¿Le dieron su merecido o fue un intento de asesinato? Agreden a joven en Cuba con bate y alambre

Joven cubano, con trastorno mental, fue brutalmente agredido con bate y alambre de púas tras confrontar a un presunto estafador. Sobrevivió, pero perdió un órgano.

¡Oye esto pa' que veas!

Parece que el barrio se revolvió y le dieron una pela a un muchacho que, según dicen, solo quería poner en su sitio a un tipo que andaba estafando a la gente. La cosa se puso fea, feísima, y terminaron dándole hasta con un bate con alambre de púas. ¡Imagínate el bochinche!

La cosa es que este chico, que además tiene sus cositas en la cabeza, un trastorno mental, fue el que supuestamente se enfrentó al presunto estafador. Y la respuesta fue de esas que te dejan helado: un grupo de vecinos, o quién sabe quiénes, se le fueron encima como si no hubiera mañana.

¿Dónde fue el follón y cuándo?

Esto pasó hace como dos semanas en un barrio cualquiera de Cuba. El sol caía, la gente en sus cosas, y de repente, el griterío. El ataque no fue en cualquier parte, fue como una emboscada, cosa seria y premeditada.

Dicen que los agresores usaron bates bien duros, de esos que le meten alambre de púas para hacer más daño. ¡Un salvajada!

¿Y a quién le cae esto arriba?

Pues a la gente del barrio, a la familia del muchacho, y a cualquiera que piense que esto no se puede quedar así. El chico, a pesar de su condición, era querido, y que le hagan esto por querer ayudar o por denunciar a un estafador, eso revuelve el estómago.

Esto pone a pensar en cómo andan las cosas por la calle, si uno no puede ni quejarse de un estafador sin que te caiga encima una turba.

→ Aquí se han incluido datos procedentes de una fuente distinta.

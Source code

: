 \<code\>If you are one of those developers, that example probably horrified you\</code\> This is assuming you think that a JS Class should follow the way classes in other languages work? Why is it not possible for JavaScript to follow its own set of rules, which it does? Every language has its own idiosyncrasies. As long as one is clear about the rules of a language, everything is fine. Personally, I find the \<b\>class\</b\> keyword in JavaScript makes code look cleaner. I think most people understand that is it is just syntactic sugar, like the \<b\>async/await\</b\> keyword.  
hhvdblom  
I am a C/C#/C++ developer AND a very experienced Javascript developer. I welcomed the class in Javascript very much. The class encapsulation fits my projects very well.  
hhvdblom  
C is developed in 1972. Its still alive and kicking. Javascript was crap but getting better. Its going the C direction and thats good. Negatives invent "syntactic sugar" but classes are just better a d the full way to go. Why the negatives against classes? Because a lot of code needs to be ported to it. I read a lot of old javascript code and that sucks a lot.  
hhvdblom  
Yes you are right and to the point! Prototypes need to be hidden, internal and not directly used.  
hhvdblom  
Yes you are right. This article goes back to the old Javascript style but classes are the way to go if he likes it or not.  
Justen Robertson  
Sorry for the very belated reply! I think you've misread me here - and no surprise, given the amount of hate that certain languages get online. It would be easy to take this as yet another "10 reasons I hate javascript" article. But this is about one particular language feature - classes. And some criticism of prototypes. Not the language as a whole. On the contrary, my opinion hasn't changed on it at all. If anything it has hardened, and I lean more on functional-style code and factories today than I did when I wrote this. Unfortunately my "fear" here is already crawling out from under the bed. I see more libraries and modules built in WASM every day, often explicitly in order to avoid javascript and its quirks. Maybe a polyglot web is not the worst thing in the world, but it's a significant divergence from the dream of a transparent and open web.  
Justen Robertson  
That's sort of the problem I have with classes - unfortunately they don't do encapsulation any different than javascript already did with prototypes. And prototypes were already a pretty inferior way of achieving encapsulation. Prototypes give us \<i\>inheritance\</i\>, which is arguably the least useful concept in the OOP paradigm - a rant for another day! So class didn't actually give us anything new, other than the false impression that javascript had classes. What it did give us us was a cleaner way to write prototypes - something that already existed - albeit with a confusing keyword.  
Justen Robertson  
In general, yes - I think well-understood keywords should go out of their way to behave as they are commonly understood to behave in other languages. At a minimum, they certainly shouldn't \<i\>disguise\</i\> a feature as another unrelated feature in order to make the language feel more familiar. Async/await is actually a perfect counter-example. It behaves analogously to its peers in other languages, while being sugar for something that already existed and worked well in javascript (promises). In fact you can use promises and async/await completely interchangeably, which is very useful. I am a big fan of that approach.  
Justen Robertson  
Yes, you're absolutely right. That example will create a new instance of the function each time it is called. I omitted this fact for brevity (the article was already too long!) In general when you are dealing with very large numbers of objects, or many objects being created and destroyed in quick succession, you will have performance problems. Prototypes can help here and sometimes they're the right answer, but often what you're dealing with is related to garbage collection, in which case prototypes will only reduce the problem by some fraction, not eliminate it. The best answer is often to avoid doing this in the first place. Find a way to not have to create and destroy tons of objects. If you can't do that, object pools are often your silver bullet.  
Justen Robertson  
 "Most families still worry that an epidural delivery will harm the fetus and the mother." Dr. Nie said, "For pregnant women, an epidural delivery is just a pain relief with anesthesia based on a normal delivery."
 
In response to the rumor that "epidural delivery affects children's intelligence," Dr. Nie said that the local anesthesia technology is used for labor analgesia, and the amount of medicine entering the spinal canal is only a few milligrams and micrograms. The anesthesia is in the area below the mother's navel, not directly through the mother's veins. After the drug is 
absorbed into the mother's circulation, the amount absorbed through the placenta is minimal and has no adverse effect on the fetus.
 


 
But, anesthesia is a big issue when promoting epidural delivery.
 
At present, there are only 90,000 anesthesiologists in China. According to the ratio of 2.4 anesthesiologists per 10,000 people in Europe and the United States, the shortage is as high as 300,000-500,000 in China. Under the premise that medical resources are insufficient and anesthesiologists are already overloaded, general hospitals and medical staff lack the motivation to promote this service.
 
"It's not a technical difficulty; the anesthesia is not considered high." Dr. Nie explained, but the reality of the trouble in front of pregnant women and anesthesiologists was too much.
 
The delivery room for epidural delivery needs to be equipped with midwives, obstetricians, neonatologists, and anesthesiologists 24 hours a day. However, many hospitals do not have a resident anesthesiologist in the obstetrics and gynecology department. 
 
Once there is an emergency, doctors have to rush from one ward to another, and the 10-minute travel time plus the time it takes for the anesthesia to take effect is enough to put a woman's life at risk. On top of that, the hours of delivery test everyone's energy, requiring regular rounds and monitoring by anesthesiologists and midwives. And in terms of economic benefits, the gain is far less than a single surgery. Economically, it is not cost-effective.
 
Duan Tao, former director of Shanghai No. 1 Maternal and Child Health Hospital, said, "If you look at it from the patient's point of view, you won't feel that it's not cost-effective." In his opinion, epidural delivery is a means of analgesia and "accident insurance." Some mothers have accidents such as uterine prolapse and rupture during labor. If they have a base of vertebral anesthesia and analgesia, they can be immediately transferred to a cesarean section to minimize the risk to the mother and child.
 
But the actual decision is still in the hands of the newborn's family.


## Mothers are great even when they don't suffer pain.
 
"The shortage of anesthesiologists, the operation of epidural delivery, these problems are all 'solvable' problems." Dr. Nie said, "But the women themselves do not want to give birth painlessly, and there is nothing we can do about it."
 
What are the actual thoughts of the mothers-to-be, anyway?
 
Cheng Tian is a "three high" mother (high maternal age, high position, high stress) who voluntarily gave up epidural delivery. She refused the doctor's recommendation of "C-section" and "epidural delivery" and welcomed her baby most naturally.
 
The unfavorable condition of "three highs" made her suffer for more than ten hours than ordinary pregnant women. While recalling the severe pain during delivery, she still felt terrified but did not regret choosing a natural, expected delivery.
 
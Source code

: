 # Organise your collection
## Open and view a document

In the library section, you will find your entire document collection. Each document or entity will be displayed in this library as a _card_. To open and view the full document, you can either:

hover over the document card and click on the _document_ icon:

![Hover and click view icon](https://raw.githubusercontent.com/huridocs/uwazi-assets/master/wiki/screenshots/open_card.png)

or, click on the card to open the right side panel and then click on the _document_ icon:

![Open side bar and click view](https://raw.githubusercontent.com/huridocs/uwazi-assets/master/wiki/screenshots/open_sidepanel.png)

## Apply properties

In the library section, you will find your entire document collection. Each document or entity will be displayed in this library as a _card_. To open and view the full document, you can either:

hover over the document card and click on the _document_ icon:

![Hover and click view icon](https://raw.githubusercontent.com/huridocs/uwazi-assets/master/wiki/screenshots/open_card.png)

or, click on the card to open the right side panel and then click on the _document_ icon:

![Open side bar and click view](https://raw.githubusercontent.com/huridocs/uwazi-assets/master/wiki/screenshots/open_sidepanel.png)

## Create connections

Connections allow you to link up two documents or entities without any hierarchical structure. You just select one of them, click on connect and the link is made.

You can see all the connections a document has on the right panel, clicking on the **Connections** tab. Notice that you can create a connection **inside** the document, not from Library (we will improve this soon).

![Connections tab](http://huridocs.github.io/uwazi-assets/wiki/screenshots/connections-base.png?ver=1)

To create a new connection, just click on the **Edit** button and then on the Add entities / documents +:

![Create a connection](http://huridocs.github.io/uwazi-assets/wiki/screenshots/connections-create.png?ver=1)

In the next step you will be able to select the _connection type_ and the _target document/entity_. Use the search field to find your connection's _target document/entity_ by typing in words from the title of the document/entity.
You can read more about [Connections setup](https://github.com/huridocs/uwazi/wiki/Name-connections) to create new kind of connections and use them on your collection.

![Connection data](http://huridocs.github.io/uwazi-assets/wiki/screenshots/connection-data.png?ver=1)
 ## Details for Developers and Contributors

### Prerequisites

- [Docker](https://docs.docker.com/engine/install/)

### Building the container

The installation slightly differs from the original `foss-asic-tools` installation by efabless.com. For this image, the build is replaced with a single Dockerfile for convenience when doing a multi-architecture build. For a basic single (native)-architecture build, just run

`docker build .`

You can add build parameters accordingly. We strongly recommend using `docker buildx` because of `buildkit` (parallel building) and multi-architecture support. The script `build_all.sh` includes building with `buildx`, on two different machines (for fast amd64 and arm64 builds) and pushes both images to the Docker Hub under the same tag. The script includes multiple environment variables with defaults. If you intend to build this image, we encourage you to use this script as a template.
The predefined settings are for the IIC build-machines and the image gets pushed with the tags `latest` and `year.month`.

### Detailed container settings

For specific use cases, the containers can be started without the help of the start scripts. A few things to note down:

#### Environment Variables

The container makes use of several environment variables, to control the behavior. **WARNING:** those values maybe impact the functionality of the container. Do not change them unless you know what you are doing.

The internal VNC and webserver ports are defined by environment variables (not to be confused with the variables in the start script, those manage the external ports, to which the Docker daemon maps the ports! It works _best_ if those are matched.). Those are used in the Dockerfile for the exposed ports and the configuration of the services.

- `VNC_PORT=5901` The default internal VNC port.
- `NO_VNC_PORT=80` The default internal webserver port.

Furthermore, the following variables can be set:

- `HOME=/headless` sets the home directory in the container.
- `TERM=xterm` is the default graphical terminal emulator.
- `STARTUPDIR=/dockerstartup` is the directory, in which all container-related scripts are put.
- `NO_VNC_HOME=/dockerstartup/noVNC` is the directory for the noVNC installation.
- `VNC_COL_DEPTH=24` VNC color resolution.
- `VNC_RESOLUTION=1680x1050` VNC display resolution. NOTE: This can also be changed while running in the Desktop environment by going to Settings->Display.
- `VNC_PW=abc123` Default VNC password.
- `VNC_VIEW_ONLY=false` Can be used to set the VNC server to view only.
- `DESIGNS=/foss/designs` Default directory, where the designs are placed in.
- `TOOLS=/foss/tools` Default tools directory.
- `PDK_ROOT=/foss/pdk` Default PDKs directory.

La cosa se pone tensa cuando uno ve que estas cosas pasan y parece que nadie responde.

¿Qué dicen unos y otros?

Por un lado, está la familia, que denuncia esto como un intento de asesinato y cuenta que el muchacho tuvo que pasar por dos operaciones y perdió un órgano. ¡Qué dolor!

Por el otro, están los que, supuestamente, agredieron. No hablan mucho, pero la acción dice más que mil palabras. Los que denuncian dicen que él solo intentaba alertar sobre estafas, y que él era una buena persona. Los agresores, con su bate y su violencia, dicen lo contrario con sus hechos.

¿Y ahora qué? ¿Pa' dónde va esto?

La familia está destrozada y denunciando que ni la policía parece que los ha ayudado mucho. Tienen miedo de represalias, hasta de que les hackeen las redes. Es un panorama oscuro.

Habrá que ver si este caso se investiga de verdad o se queda en otro de esos cuentos que uno oye en la esquina y se los lleva el viento. La gente espera justicia, que se sepa quiénes fueron y por qué lo hicieron con tanta saña.